Here's a pretty tricky recursive formula I am trying to find.
As in the title, the question is:
Assume $n$ people are seated in a circle. In how many ways can their seating be re-arranged (one person per seat!) so no person moves more than one seat away from their original place (any person can move one seat to their left, right or stay in his/her seat)? Any two re-arrangements that are equivalent by rotation are counted as identical.
Find a recursive formula and initial cases.
EDIT: A person can stay in his/her original seat.
Let's start calculating the initial cases:
$ n=1 $ then there is only one possible arrangement, so $ a_1=1$
$ n=2 $ then there are two arrangements: $<1,2>$ and $<2,1>$ but since the personals sit in a circle, those cases are actually equal, then $ a_2=1$
$ n=3 $ then the possible arrangements are:
$<1,2,3>,<1,3,2>, <2,1,3>, <2,3,1>, <3,1,2>, <3,2,1>$
And after removing the dups, we are left with:
$<1,2,3> <1,3,2>$
And so on and on. Well, to make things "quicker" I used an algorithm I created that outputs this recursive values, so here's the list: $a_1 = 1; dups:0$
$a_2 = 1; dups:1$
$a_3 = 2; dups:4$
$a_4 = 6; dups:3$
$a_5 = 11; dups:2$
$a_6 = 18; dups:2$
$a_7 = 29; dups:2$
$a_8 = 47; dups:2$
$a_9 = 76; dups:2$
It is easy to see that the first 4 sequences has random duplicates number, but for $a_i, i >=5 $ the duplicates are always 2.
Here I am stuck.

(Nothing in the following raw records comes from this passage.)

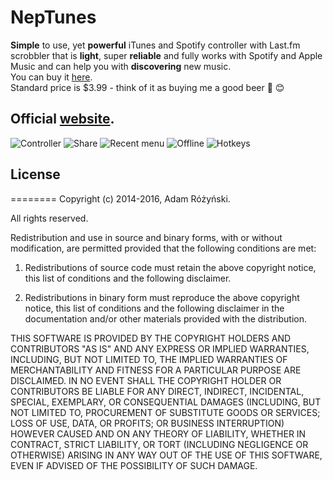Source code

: NepTunes
========

<strong>Simple</strong> to use, yet <strong>powerful</strong> iTunes and Spotify controller with Last.fm scrobbler that is <strong>light</strong>, super <strong>reliable</strong> and fully works with Spotify and Apple Music and can help you with <strong>discovering</strong> new music.   
You can buy it [here](https://itunes.apple.com/us/app/neptunes-music-scrobbler/id1006739057?mt=12&at=1010l3j7).  
Standard price is $3.99 - think of it as buying me a good beer 🍻 😊

## Official [website](http://micropixels.pl/neptunes/).

![Controller](http://micropixels.pl/neptunes/screenshots/musiccontroller.png)
![Share](http://micropixels.pl/neptunes/screenshots/share.png)
![Recent menu](http://micropixels.pl/neptunes/screenshots/recent.png)
![Offline](http://micropixels.pl/neptunes/screenshots/offline.png)
![Hotkeys](http://micropixels.pl/neptunes/screenshots/newhotkeys.png)

## License
========
Copyright (c) 2014-2016, Adam Różyński.

All rights reserved.

Redistribution and use in source and binary forms, with or without modification, are permitted provided that the following conditions are met:

1. Redistributions of source code must retain the above copyright notice, this list of conditions and the following disclaimer.

2. Redistributions in binary form must reproduce the above copyright notice, this list of conditions and the following disclaimer in the documentation and/or other materials provided with the distribution.

THIS SOFTWARE IS PROVIDED BY THE COPYRIGHT HOLDERS AND CONTRIBUTORS "AS IS" AND ANY EXPRESS OR IMPLIED WARRANTIES, INCLUDING, BUT NOT LIMITED TO, THE IMPLIED WARRANTIES OF MERCHANTABILITY AND FITNESS FOR A PARTICULAR PURPOSE ARE DISCLAIMED. IN NO EVENT SHALL THE COPYRIGHT HOLDER OR CONTRIBUTORS BE LIABLE FOR ANY DIRECT, INDIRECT, INCIDENTAL, SPECIAL, EXEMPLARY, OR CONSEQUENTIAL DAMAGES (INCLUDING, BUT NOT LIMITED TO, PROCUREMENT OF SUBSTITUTE GOODS OR SERVICES; LOSS OF USE, DATA, OR PROFITS; OR BUSINESS INTERRUPTION) HOWEVER CAUSED AND ON ANY THEORY OF LIABILITY, WHETHER IN CONTRACT, STRICT LIABILITY, OR TORT (INCLUDING NEGLIGENCE OR OTHERWISE) ARISING IN ANY WAY OUT OF THE USE OF THIS SOFTWARE, EVEN IF ADVISED OF THE POSSIBILITY OF SUCH DAMAGE.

Iv'e tried any technique I know, but I cant figure out how to bring the information Iv'e gathered into a recursive formula.
The only reasonable idea I had, is to split the recursion:
First, supply those 4 initial cases:
$ for 1<=i<=5 a_1 = 1, a_2=1, a_3 = 2, a_4 = 6, a_5 = 11 $
For $ i > 5, a_n = a_{n-1}+a_{n-2} $
But I am not sure such definition is even legal.